**Data shown:**

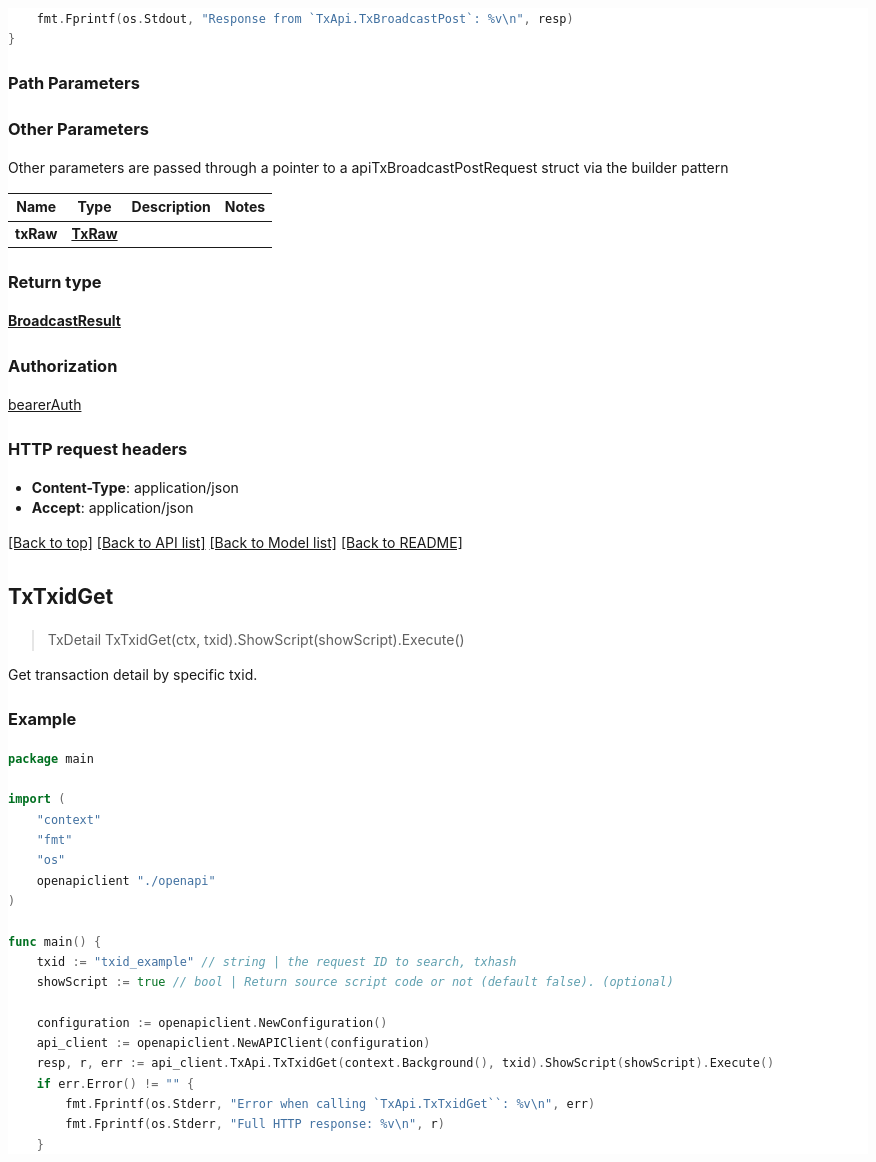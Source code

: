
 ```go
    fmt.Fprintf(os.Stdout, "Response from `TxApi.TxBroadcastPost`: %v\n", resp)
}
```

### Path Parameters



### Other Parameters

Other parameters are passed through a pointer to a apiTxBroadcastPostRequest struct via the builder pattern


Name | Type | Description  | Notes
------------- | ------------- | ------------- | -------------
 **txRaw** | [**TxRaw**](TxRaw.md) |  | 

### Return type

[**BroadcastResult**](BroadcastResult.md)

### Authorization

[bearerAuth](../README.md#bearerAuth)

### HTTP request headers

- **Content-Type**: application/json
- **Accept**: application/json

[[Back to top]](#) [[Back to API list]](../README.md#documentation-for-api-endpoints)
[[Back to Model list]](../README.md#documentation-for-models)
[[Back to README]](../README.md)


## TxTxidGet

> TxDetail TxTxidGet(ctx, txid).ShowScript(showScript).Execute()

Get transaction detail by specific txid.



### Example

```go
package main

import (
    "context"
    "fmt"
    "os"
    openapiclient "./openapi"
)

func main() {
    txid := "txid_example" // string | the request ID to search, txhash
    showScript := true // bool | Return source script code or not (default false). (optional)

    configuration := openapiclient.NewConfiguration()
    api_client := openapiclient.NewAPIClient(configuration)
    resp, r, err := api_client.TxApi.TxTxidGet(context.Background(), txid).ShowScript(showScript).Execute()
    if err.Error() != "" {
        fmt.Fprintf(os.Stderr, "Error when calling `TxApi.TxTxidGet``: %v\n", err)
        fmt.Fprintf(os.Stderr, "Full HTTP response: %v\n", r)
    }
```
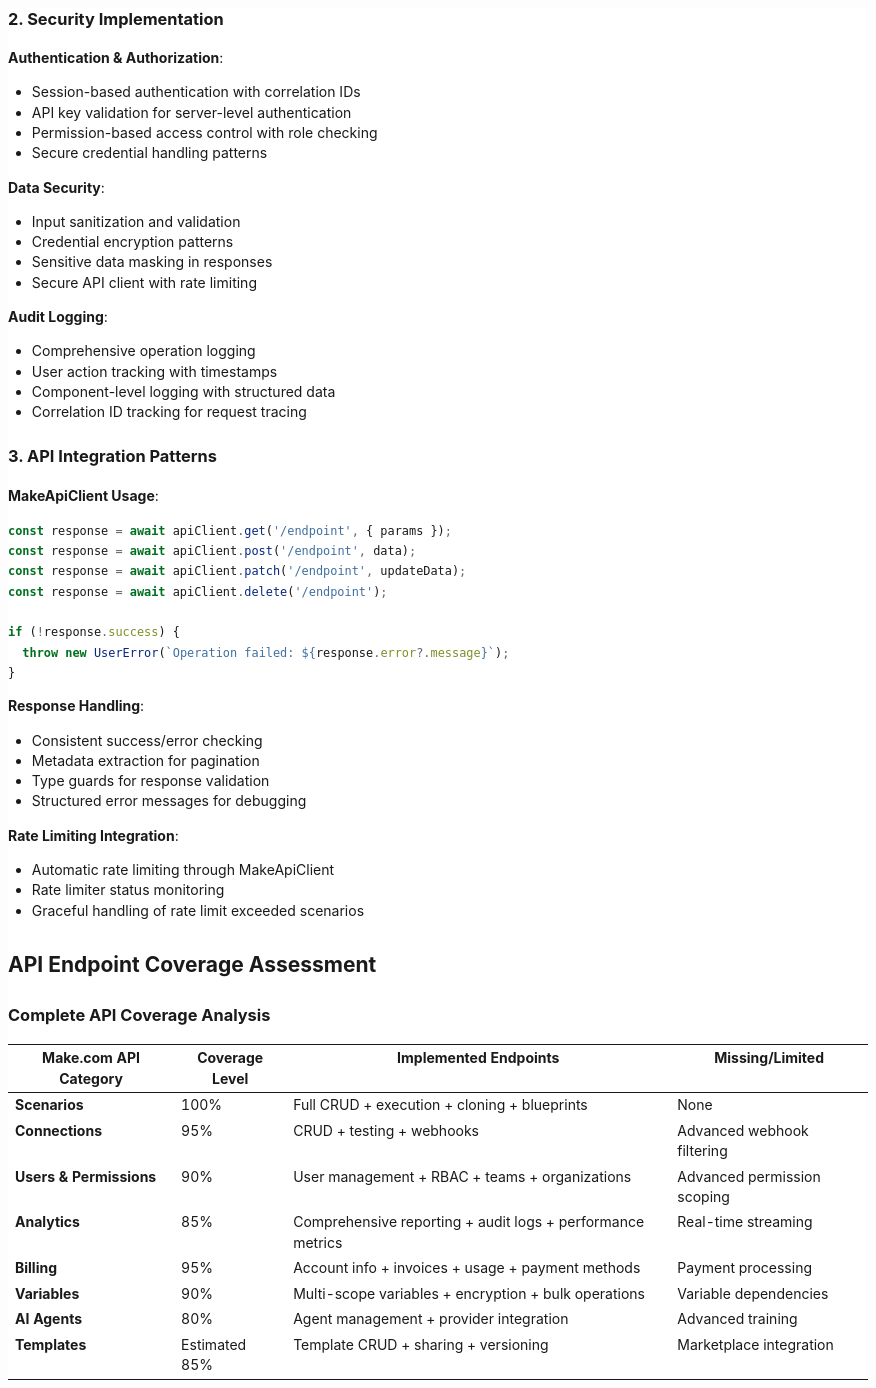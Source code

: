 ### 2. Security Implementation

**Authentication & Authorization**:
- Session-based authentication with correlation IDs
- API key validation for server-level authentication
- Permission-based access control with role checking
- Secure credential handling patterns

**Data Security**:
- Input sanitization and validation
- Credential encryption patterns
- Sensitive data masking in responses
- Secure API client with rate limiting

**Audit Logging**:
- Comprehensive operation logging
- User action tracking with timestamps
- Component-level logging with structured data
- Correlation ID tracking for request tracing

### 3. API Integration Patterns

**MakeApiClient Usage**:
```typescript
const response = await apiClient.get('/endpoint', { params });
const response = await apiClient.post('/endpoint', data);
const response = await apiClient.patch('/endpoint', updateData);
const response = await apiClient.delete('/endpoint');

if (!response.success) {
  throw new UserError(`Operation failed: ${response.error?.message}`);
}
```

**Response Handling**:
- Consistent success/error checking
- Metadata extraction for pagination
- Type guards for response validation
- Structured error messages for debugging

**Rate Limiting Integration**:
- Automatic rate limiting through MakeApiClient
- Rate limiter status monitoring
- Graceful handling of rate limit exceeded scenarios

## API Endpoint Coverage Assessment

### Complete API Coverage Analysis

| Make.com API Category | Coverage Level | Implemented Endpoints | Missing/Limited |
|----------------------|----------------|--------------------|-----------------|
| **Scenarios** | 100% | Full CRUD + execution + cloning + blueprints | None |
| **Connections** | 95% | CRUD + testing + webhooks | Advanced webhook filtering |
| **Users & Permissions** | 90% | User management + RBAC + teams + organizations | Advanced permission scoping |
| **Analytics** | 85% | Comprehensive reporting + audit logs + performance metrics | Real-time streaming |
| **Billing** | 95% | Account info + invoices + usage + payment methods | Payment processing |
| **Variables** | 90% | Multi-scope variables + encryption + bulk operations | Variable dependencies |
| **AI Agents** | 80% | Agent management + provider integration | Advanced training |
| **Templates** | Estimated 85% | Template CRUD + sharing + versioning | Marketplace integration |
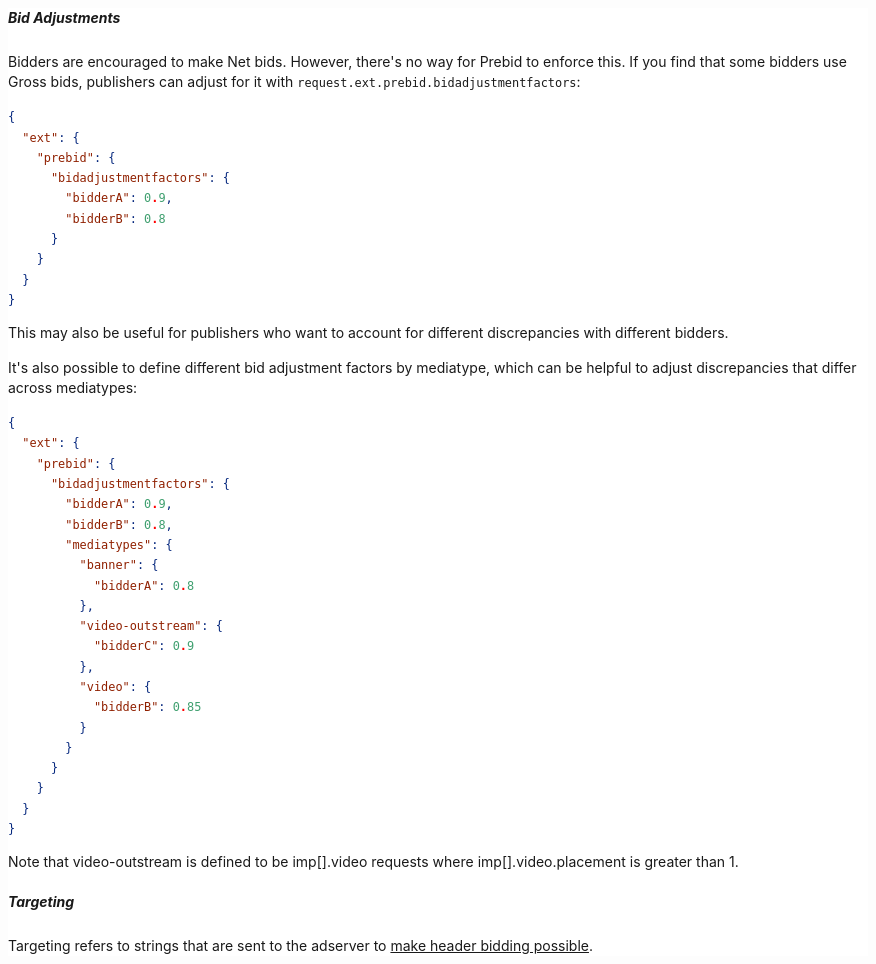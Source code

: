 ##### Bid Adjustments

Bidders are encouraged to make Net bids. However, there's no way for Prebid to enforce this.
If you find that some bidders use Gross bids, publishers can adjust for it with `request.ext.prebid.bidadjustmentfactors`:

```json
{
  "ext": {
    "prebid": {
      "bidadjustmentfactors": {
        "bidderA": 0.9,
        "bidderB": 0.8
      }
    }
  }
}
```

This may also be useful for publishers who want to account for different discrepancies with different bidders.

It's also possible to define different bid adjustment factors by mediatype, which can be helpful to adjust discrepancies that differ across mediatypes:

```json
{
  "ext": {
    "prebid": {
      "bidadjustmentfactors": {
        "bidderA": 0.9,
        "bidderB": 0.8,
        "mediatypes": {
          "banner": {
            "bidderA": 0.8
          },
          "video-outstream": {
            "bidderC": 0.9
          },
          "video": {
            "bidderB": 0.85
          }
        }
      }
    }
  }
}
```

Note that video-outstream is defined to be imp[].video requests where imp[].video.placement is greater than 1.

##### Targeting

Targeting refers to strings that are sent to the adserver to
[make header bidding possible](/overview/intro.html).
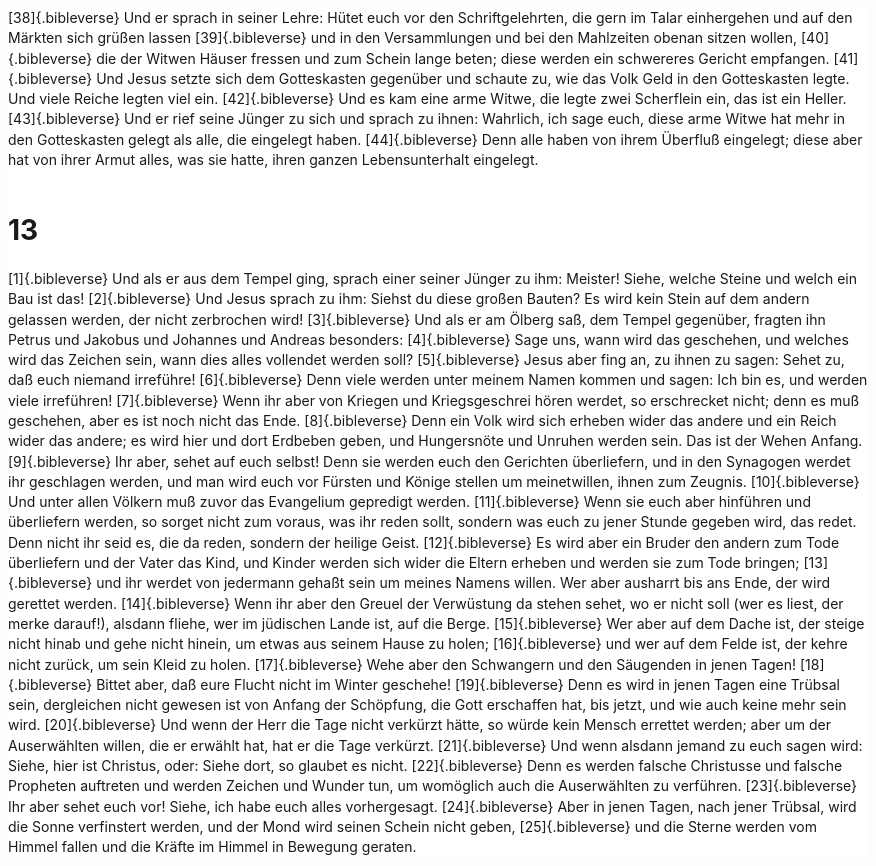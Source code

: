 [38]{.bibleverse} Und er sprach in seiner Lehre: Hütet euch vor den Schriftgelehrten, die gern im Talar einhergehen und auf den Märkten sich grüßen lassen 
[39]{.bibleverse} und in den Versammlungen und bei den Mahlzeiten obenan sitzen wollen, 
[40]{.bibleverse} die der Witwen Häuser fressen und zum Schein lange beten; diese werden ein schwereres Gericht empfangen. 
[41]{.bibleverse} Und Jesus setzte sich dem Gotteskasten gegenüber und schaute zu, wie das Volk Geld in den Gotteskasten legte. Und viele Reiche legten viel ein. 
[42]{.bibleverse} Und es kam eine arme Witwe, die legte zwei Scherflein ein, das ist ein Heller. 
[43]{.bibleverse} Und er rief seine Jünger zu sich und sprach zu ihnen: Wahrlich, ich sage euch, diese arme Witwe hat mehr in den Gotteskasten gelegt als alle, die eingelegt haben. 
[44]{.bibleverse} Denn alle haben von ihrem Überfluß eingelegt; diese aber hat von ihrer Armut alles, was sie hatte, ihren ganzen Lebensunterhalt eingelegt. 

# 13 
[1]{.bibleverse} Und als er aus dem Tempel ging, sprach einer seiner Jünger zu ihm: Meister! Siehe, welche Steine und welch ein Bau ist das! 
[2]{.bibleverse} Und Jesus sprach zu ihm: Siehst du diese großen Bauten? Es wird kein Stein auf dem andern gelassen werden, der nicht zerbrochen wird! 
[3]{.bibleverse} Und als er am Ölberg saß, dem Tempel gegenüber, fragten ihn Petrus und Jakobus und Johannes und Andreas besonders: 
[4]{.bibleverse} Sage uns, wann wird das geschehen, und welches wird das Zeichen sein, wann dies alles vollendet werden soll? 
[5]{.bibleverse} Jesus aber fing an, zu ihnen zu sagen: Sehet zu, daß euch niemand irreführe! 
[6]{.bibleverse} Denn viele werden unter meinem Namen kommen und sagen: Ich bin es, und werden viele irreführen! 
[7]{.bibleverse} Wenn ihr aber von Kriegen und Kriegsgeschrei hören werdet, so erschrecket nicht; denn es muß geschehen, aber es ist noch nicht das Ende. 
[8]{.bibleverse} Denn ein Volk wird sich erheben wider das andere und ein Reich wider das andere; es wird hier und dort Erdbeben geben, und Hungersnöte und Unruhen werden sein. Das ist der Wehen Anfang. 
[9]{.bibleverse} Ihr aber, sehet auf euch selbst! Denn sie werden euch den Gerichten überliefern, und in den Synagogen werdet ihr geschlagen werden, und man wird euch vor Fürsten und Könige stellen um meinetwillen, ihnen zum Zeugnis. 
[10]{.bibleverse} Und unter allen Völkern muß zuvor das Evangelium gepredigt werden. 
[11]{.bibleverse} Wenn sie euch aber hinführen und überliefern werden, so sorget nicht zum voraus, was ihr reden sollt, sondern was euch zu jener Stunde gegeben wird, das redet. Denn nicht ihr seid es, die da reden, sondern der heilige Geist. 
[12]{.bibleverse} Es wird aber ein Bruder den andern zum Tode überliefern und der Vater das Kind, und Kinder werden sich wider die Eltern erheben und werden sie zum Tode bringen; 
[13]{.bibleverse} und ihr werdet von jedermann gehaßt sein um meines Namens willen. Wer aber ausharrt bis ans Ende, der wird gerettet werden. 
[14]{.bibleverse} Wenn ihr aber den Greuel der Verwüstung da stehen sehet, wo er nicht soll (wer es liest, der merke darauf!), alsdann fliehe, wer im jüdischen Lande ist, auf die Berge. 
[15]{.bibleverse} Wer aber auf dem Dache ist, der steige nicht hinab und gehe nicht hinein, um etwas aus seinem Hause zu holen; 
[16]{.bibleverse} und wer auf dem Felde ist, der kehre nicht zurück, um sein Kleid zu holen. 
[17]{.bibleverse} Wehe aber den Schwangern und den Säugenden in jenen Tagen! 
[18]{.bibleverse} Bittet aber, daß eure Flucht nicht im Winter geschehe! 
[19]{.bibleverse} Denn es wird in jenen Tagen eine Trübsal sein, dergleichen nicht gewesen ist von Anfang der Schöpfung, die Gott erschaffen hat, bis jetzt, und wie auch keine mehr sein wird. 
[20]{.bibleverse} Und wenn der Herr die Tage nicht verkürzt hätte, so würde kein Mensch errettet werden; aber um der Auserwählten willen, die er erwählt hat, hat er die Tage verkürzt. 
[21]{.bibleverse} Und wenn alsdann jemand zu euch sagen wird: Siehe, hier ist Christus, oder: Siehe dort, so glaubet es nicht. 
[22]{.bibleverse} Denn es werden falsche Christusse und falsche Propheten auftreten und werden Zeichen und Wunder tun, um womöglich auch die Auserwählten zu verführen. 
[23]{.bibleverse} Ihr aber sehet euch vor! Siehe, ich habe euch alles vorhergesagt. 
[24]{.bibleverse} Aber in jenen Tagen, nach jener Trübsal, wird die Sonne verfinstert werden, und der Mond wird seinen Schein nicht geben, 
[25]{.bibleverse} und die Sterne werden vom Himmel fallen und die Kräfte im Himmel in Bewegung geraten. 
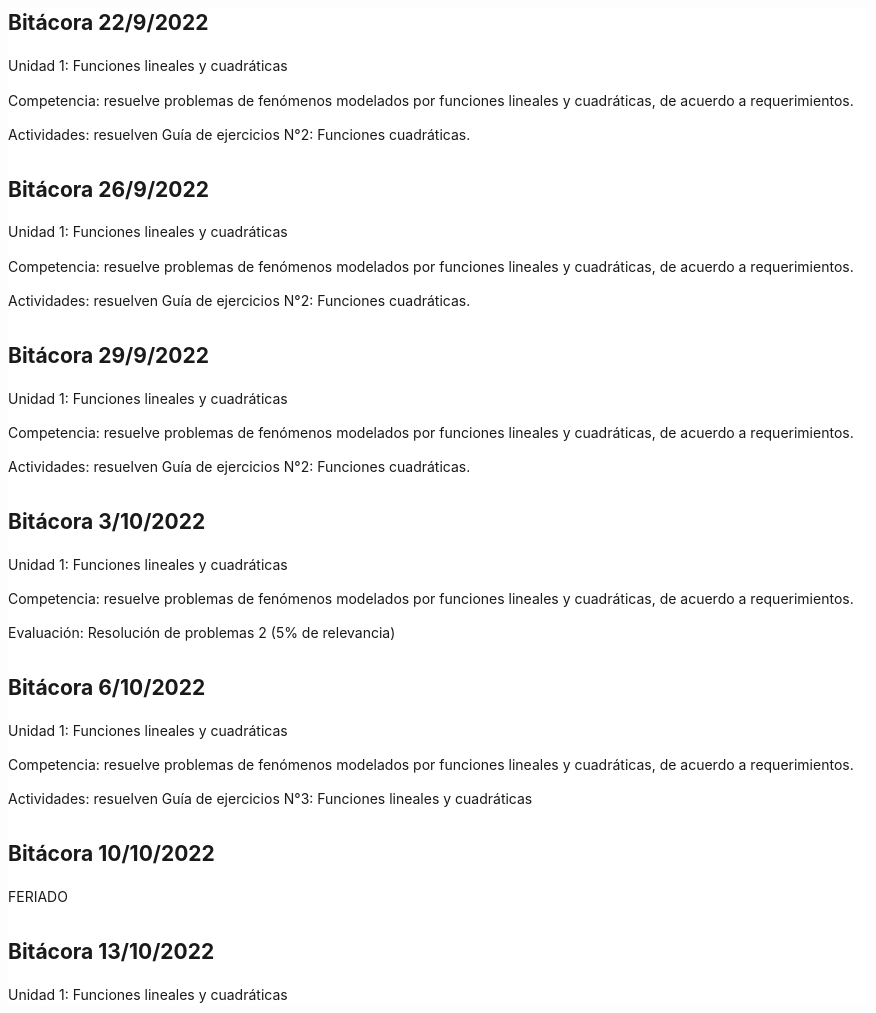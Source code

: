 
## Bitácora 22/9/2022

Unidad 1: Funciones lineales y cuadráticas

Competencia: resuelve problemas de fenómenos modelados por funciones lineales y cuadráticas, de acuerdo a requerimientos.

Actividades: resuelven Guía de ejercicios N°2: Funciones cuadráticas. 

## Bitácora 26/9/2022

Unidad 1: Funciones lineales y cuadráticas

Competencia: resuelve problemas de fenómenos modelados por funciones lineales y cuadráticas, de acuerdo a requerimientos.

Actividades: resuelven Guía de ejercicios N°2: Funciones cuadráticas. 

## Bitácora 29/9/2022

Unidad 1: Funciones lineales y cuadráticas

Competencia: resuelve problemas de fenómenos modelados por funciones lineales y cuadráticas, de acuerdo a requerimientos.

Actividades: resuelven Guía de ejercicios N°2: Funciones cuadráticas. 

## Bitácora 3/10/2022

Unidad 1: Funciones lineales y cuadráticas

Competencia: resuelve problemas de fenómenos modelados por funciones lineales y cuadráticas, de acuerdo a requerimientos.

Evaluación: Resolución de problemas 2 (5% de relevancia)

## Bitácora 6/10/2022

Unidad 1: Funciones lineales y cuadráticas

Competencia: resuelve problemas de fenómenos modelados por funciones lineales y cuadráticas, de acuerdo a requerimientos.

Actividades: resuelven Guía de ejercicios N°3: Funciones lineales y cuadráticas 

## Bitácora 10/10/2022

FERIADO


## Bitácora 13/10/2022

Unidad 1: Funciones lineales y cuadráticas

**What the task requires:** Could you report all lines of the listing that hold "checking"?

**Written response:**
- Permission-based access control with role checking
- Consistent success/error checking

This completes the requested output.